(Saved data entries)
▶

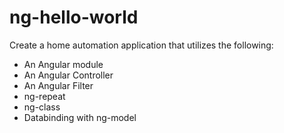 ng-hello-world
==============

Create a home automation application that utilizes the following:

- An Angular module
- An Angular Controller
- An Angular Filter
- ng-repeat
- ng-class
- Databinding with ng-model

◀

| TASK PROMPT |
The entries above are to be repeated in full, except for their pictures.

| RESULT BELOW |
 ng-hello-world
==============

Create a home automation application that utilizes the following:

- An Angular module
- An Angular Controller
- An Angular Filter
- ng-repeat
- ng-class
- Databinding with ng-model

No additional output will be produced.